Futurologists always exaggerate the short term change and significantly underestimate the longer term change that new technologies and even global economic and environmental trends can have on our society.

The problem with predicting the future is how little understanding we have of the way that our world actually changes.  To get people interested, the futurologists massively overestimate the short term change that a new technology or behavioural trend will drive.  This gets articles published, conference speaking gigs confirmed and often contracts from big companies to advise on managing this change – after all, there is nothing big companies hate more than change, especially if they are making big money without change.  That creates a change bubble and when none of the short term predictions come to pass the bubbles burst, the hype calms down and the real slower, more gradual and often more radical change begins often unnoticed by the masses.

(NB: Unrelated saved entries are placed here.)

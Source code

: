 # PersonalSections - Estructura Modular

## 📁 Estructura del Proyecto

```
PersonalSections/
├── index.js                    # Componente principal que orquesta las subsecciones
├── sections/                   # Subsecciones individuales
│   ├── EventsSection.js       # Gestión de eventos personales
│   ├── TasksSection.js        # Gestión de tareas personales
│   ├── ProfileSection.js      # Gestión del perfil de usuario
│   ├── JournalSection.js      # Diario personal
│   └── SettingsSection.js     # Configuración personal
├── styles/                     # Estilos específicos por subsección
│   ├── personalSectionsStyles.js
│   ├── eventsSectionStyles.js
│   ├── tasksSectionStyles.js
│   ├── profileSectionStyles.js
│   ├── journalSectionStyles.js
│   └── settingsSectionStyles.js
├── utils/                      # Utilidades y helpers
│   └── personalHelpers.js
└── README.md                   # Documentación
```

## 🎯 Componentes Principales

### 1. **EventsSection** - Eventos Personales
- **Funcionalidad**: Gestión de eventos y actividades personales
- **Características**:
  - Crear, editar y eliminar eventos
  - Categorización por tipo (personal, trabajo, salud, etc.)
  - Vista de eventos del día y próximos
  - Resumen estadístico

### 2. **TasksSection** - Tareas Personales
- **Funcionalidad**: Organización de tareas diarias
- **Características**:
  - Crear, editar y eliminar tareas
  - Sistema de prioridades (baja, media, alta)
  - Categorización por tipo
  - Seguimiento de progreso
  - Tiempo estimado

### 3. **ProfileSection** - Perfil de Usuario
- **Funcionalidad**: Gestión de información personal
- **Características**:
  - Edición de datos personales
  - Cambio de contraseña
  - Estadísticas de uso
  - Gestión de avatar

Sudden changes do happen. In my lifetime I saw socialism crumble as the Berlin Wall came down and without a credible opponent to keep it true, capitalism morphed into global consumerism and casino capitalism. The bubbles inflated, then burst, and as there was no alternative to free market economy the neoclassical economists who held sway in Westminster and Washington, concluded that if the markets were not growing at an optimum pace the only answer was to make the markets even more free. Every dip was a warning, every major fraud (Enron / Arthur Anderson) was a warning, but successive Westminster governments (blue, red and then blue again) saw those warnings as an excuse to deregulate, to privatise, to relaxed capital controls, to stick the regulators in the dentist’s chair and pull their teeth out one by one.  As a result, a falsely extended boom became an even bigger bust than ever seen before, and just as the fall of Berlin Wall and Glasnost signaled the beginning of the end for socialism, the credit crunch and bank bailout signaled the end of global consumerist capitalism – it’s just that the powers that be are still in denial.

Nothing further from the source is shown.